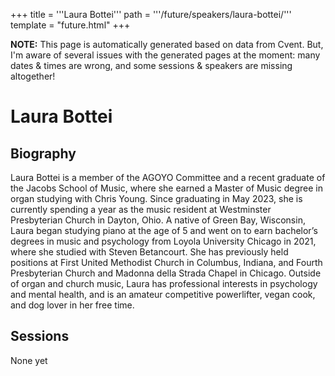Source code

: +++
title = '''Laura Bottei'''
path = '''/future/speakers/laura-bottei/'''
template = "future.html"
+++

<p class="todo">
<strong>NOTE:</strong> This page is automatically generated based on data from Cvent.
But, I'm aware of several issues with the generated pages at the moment:
many dates & times are wrong, and some sessions & speakers are missing altogether!
</p>

<h1>Laura Bottei</h1>
<h2>Biography</h2>
<p>Laura Bottei is a member of the AGOYO Committee and a recent graduate of the Jacobs School of Music, where she earned a Master of Music degree in organ studying with Chris Young. Since graduating in May 2023, she is currently spending a year as the music resident at Westminster Presbyterian Church in Dayton, Ohio. A native of Green Bay, Wisconsin, Laura began studying piano at the age of 5 and went on to earn bachelor’s degrees in music and psychology from Loyola University Chicago in 2021, where she studied with Steven Betancourt. She has previously held positions at First United Methodist Church in Columbus, Indiana, and Fourth Presbyterian Church and Madonna della Strada Chapel in Chicago. Outside of organ and church music, Laura has professional interests in psychology and mental health, and is an amateur competitive powerlifter, vegan cook, and dog lover in her free time.</p>
<h2>Sessions</h2>
<p>None yet</p>

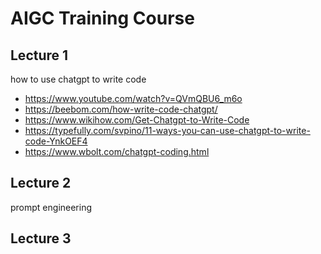 # AIGC Training Course

## Lecture 1

how to use chatgpt to write code

* https://www.youtube.com/watch?v=QVmQBU6_m6o
* https://beebom.com/how-write-code-chatgpt/
* https://www.wikihow.com/Get-Chatgpt-to-Write-Code
* https://typefully.com/svpino/11-ways-you-can-use-chatgpt-to-write-code-YnkOEF4
* https://www.wbolt.com/chatgpt-coding.html



## Lecture 2

prompt engineering



## Lecture 3

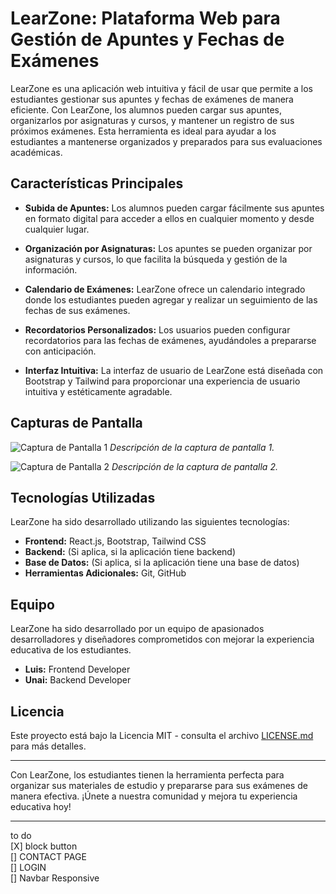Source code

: # LearZone: Plataforma Web para Gestión de Apuntes y Fechas de Exámenes

LearZone es una aplicación web intuitiva y fácil de usar que permite a los estudiantes gestionar sus apuntes y fechas de exámenes de manera eficiente. Con LearZone, los alumnos pueden cargar sus apuntes, organizarlos por asignaturas y cursos, y mantener un registro de sus próximos exámenes. Esta herramienta es ideal para ayudar a los estudiantes a mantenerse organizados y preparados para sus evaluaciones académicas.

## Características Principales

- **Subida de Apuntes:** Los alumnos pueden cargar fácilmente sus apuntes en formato digital para acceder a ellos en cualquier momento y desde cualquier lugar.

- **Organización por Asignaturas:** Los apuntes se pueden organizar por asignaturas y cursos, lo que facilita la búsqueda y gestión de la información.

- **Calendario de Exámenes:** LearZone ofrece un calendario integrado donde los estudiantes pueden agregar y realizar un seguimiento de las fechas de sus exámenes.

- **Recordatorios Personalizados:** Los usuarios pueden configurar recordatorios para las fechas de exámenes, ayudándoles a prepararse con anticipación.

- **Interfaz Intuitiva:** La interfaz de usuario de LearZone está diseñada con Bootstrap y Tailwind para proporcionar una experiencia de usuario intuitiva y estéticamente agradable.

## Capturas de Pantalla

![Captura de Pantalla 1](url_a_la_imagen)
*Descripción de la captura de pantalla 1.*

![Captura de Pantalla 2](url_a_la_imagen)
*Descripción de la captura de pantalla 2.*

## Tecnologías Utilizadas

LearZone ha sido desarrollado utilizando las siguientes tecnologías:

- **Frontend:** React.js, Bootstrap, Tailwind CSS
- **Backend:** (Si aplica, si la aplicación tiene backend)
- **Base de Datos:** (Si aplica, si la aplicación tiene una base de datos)
- **Herramientas Adicionales:** Git, GitHub

## Equipo

LearZone ha sido desarrollado por un equipo de apasionados desarrolladores y diseñadores comprometidos con mejorar la experiencia educativa de los estudiantes.

- **Luis:** Frontend Developer
- **Unai:** Backend Developer

## Licencia

Este proyecto está bajo la Licencia MIT - consulta el archivo [LICENSE.md](LICENSE.md) para más detalles.

---

Con LearZone, los estudiantes tienen la herramienta perfecta para organizar sus materiales de estudio y prepararse para sus exámenes de manera efectiva. ¡Únete a nuestra comunidad y mejora tu experiencia educativa hoy!


---------------------------------------------------------------------------------------------------------------------------------------------------------------------------
to do </br>
[X] block button </br>
[] CONTACT PAGE </br>
[] LOGIN </br>
[] Navbar Responsive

***

Required work. Would you write out the data exactly, with no pictures in the copy?

Answer to this problem.
Source code

: +++
title = '''Laura Bottei'''
path = '''/future/speakers/laura-bottei/'''
template = "future.html"
+++

<p class="todo">
<strong>NOTE:</strong> This page is automatically generated based on data from Cvent.
But, I'm aware of several issues with the generated pages at the moment:
many dates & times are wrong, and some sessions & speakers are missing altogether!
</p>

<h1>Laura Bottei</h1>
<h2>Biography</h2>
<p>Laura Bottei is a member of the AGOYO Committee and a recent graduate of the Jacobs School of Music, where she earned a Master of Music degree in organ studying with Chris Young. Since graduating in May 2023, she is currently spending a year as the music resident at Westminster Presbyterian Church in Dayton, Ohio. A native of Green Bay, Wisconsin, Laura began studying piano at the age of 5 and went on to earn bachelor’s degrees in music and psychology from Loyola University Chicago in 2021, where she studied with Steven Betancourt. She has previously held positions at First United Methodist Church in Columbus, Indiana, and Fourth Presbyterian Church and Madonna della Strada Chapel in Chicago. Outside of organ and church music, Laura has professional interests in psychology and mental health, and is an amateur competitive powerlifter, vegan cook, and dog lover in her free time.</p>
<h2>Sessions</h2>
<p>None yet</p>

 # AIGC Training Course

## Lecture 1

how to use chatgpt to write code

* https://www.youtube.com/watch?v=QVmQBU6_m6o
* https://beebom.com/how-write-code-chatgpt/
* https://www.wikihow.com/Get-Chatgpt-to-Write-Code
* https://typefully.com/svpino/11-ways-you-can-use-chatgpt-to-write-code-YnkOEF4
* https://www.wbolt.com/chatgpt-coding.html



## Lecture 2

prompt engineering



## Lecture 3

Source code

: # LearZone: Plataforma Web para Gestión de Apuntes y Fechas de Exámenes

LearZone es una aplicación web intuitiva y fácil de usar que permite a los estudiantes gestionar sus apuntes y fechas de exámenes de manera eficiente. Con LearZone, los alumnos pueden cargar sus apuntes, organizarlos por asignaturas y cursos, y mantener un registro de sus próximos exámenes. Esta herramienta es ideal para ayudar a los estudiantes a mantenerse organizados y preparados para sus evaluaciones académicas.

## Características Principales

- **Subida de Apuntes:** Los alumnos pueden cargar fácilmente sus apuntes en formato digital para acceder a ellos en cualquier momento y desde cualquier lugar.

- **Organización por Asignaturas:** Los apuntes se pueden organizar por asignaturas y cursos, lo que facilita la búsqueda y gestión de la información.

- **Calendario de Exámenes:** LearZone ofrece un calendario integrado donde los estudiantes pueden agregar y realizar un seguimiento de las fechas de sus exámenes.

- **Recordatorios Personalizados:** Los usuarios pueden configurar recordatorios para las fechas de exámenes, ayudándoles a prepararse con anticipación.

- **Interfaz Intuitiva:** La interfaz de usuario de LearZone está diseñada con Bootstrap y Tailwind para proporcionar una experiencia de usuario intuitiva y estéticamente agradable.

## Capturas de Pantalla

![Captura de Pantalla 1](url_a_la_imagen)
*Descripción de la captura de pantalla 1.*

![Captura de Pantalla 2](url_a_la_imagen)
*Descripción de la captura de pantalla 2.*

## Tecnologías Utilizadas

LearZone ha sido desarrollado utilizando las siguientes tecnologías:

- **Frontend:** React.js, Bootstrap, Tailwind CSS
- **Backend:** (Si aplica, si la aplicación tiene backend)
- **Base de Datos:** (Si aplica, si la aplicación tiene una base de datos)
- **Herramientas Adicionales:** Git, GitHub

## Equipo

LearZone ha sido desarrollado por un equipo de apasionados desarrolladores y diseñadores comprometidos con mejorar la experiencia educativa de los estudiantes.

- **Luis:** Frontend Developer
- **Unai:** Backend Developer

## Licencia

Este proyecto está bajo la Licencia MIT - consulta el archivo [LICENSE.md](LICENSE.md) para más detalles.

---

Con LearZone, los estudiantes tienen la herramienta perfecta para organizar sus materiales de estudio y prepararse para sus exámenes de manera efectiva. ¡Únete a nuestra comunidad y mejora tu experiencia educativa hoy!


---------------------------------------------------------------------------------------------------------------------------------------------------------------------------
to do </br>
[X] block button </br>
[] CONTACT PAGE </br>
[] LOGIN </br>
[] Navbar Responsive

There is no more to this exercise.